Tanziro has ‘N’ boxes numbered from 0 to ‘N’ - 1. Initially, these boxes have values equal to zero. Nezuko wants to perform K operations and for each operation, she wants to update the value of some boxes by some value ‘X’. She gave Tanziro a 2D array ‘value’ of size ‘K’ * 3, Where the first element of the ith index in this array denotes the starting index of the box, the second element denotes the ending index of the box and the third element denotes the value to be given to the boxes in between these indexes. Now after the completion of all the ‘K’ operations Nezuko wants to know the value of all of these boxes. Help Tanziro in calculating the final values. All the indices are zero-based indexes.

For Example : 
‘N’ = 4, ‘K’ = 3, ‘coins’ = {0, 2, 3}, {1, 3, -5}, {0, 0, 7}.

Now in this example, after the first operation, the value on the boxes will be {0, 0, 0, 0} -> {3, 3, 3, 0}, after the second operation, the values will be {3, 3, 3, 0} -> {3, -2, -2, -5} and after the last operation the values are {3, -2, -2, 5} -> {10, -2, -2, 5}. Hence the answer is {10, -2, -2, 5}.
Detailed explanation ( Input/output format, Notes, Images )
Input Format : 
The first line of input format contains ‘T’, denoting the number of test cases. Then each test case follows.

The first line of each test case contains two integers ‘N’ and ‘K’, denoting the number of boxes Tanziro has and the number of operations Nezuko wants to perform, respectively.

The next ‘K’ lines of the test case contain 3 integers, the starting index of the box, the ending index, and the value to be updated.
Output Format : 
For each test case, print an array denoting the final values on the boxes.

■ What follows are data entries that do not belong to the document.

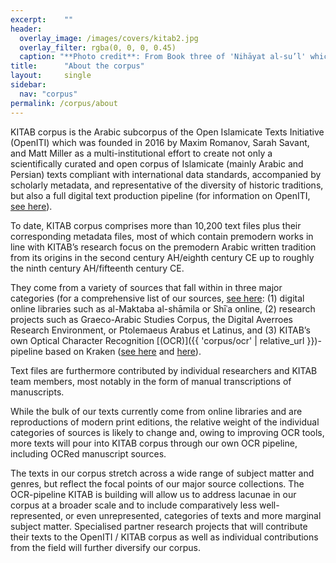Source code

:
```yaml
---
excerpt:	""
header:
  overlay_image: /images/covers/kitab2.jpg
  overlay_filter: rgba(0, 0, 0, 0.45)
  caption: "**Photo credit**: From Book three of 'Nihāyat al-su’l' which gives instructions on using lances. Dated 773/1371 (Add. MS. 18866, f. 113r)"
title:		"About the corpus"
layout:		single
sidebar:
  nav: "corpus"
permalink: /corpus/about
---
```


KITAB corpus is the Arabic subcorpus of the Open Islamicate Texts Initiative (OpenITI) which was founded in 2016 by Maxim Romanov, Sarah Savant, and Matt Miller as a multi-institutional effort to create not only a scientifically curated and open corpus of Islamicate (mainly Arabic and Persian) texts compliant with international data standards, accompanied by scholarly metadata, and representative of the diversity of historic traditions, but also a full digital text production pipeline (for information on OpenITI, [see here](https://www.openiti.org/about)).

To date, KITAB corpus comprises more than 10,200 text files plus their corresponding metadata files, most of which contain premodern works in line with KITAB’s research focus on the premodern Arabic written tradition from its origins in the second century AH/eighth century CE up to roughly the ninth century AH/fifteenth century CE.

They come from a variety of sources that fall within in three major categories (for a comprehensive list of our sources, [see here](https://github.com/OpenITI/Annotation): (1) digital online libraries such as al-Maktaba al-shāmila or Shīʿa online, (2) research projects such as Graeco-Arabic Studies Corpus, the Digital Averroes Research Environment, or Ptolemaeus Arabus et Latinus, and (3) KITAB’s own Optical Character Recognition [(OCR)]({{ 'corpus/ocr' | relative_url }})-pipeline based on Kraken ([see here](http://kraken.re/) and [here](https://github.com/mittagessen/kraken)). 

Text files are furthermore contributed by individual researchers and KITAB team members, most notably in the form of manual transcriptions of manuscripts.

While the bulk of our texts currently come from online libraries and are reproductions of modern print editions, the relative weight of the individual categories of sources is likely to change and, owing to improving OCR tools, more texts will pour into KITAB corpus through our own OCR pipeline, including OCRed manuscript sources.

The texts in our corpus stretch across a wide range of subject matter and genres, but reflect the focal points of our major source collections. The OCR-pipeline KITAB is building will allow us to address lacunae in our corpus at a broader scale and to include comparatively less well-represented, or even unrepresented, categories of texts and more marginal subject matter. Specialised partner research projects that will contribute their texts to the OpenITI / KITAB corpus as well as individual contributions from the field will further diversify our corpus. 
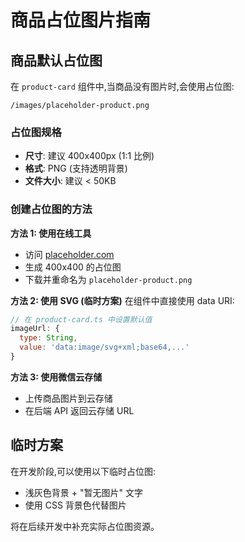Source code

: # 商品占位图片指南

## 商品默认占位图

在 `product-card` 组件中,当商品没有图片时,会使用占位图:

```
/images/placeholder-product.png
```

### 占位图规格
- **尺寸**: 建议 400x400px (1:1 比例)
- **格式**: PNG (支持透明背景)
- **文件大小**: 建议 < 50KB

### 创建占位图的方法

**方法 1: 使用在线工具**
- 访问 [placeholder.com](https://placeholder.com/)
- 生成 400x400 的占位图
- 下载并重命名为 `placeholder-product.png`

**方法 2: 使用 SVG (临时方案)**
在组件中直接使用 data URI:
```javascript
// 在 product-card.ts 中设置默认值
imageUrl: {
  type: String,
  value: 'data:image/svg+xml;base64,...'
}
```

**方法 3: 使用微信云存储**
- 上传商品图片到云存储
- 在后端 API 返回云存储 URL

## 临时方案

在开发阶段,可以使用以下临时占位图:
- 浅灰色背景 + "暂无图片" 文字
- 使用 CSS 背景色代替图片

将在后续开发中补充实际占位图资源。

Output for every query will be printed in a separate line.
Note : 
You are not required to print anything explicitly. It has already been taken care of. Just implement the functions.
Constraints : 
1 <= T <= 10
1 <= ‘N’ <= 5000
1 <= ‘K’ <= 5000
0 <= ‘value[i][0]’, ‘value[i][1]’ <= N - 1
-5000 <= ‘value[i][2]’ <= 5000

Time Limit: 1 second
Sample Input 1 :
2
2 1
0 1 10
5 3
0 3 4
2 4 4
0 1 -7
Sample Output 1 :
10 10
-3 -3 8 8 4
Explanation For Sample Output 1 :
For the first example, after the first operation, the value on the boxes will be {0, 0} -> {10, 10}, Hence the answer is {10, 10}.

For the second example, after the first operation, the value on the boxes will be {0, 0, 0, 0, 0} -> {4, 4, 4, 4, 0}, after the second operation, the values will be {4, 4, 4, 4, 0} -> {4, 4, 8, 8, 4} and after the last operation the values are {4, 4, 8, 8, 4} -> {-3, -3, 8, 8, 4}. Hence the answer is {-3, -3, 8, 8, 4}.
Sample Input 2 :
2
3 2
0 2 -4
0 2 -8
5 3
1  3  2
2  4  3
0  2 -2
Sample Output 2 :
-12 -12 -12
-2 0 3 5 3
Hint

Iterate through all the operations and Update the array for every index.

Approaches (2)
Brute Force Approach

The approach is simple, we will iterate through all the operations from 1 to K and for each operation, we will iterate through the starting index and go to the ending index and update every value by the given value.

 

The steps are as follows:

  1. Take a vector ‘answer’ to store the final answer.
  2. Iterate through the loop from 0 to ‘K’ - 1(say iterator be i):
    • For each element in ‘value[i]’ iterate through the loop from ‘value[i][0]’ to ‘value[i][1]’(say iterator be j):
      • Update the value of ‘answer[j]’ equal to ‘answer[j]’ + ‘value[i][2]’.
  3. Return ‘answer’.
Time Complexity

O(N * K). Where N is the total number of boxes and K is the total number of operations.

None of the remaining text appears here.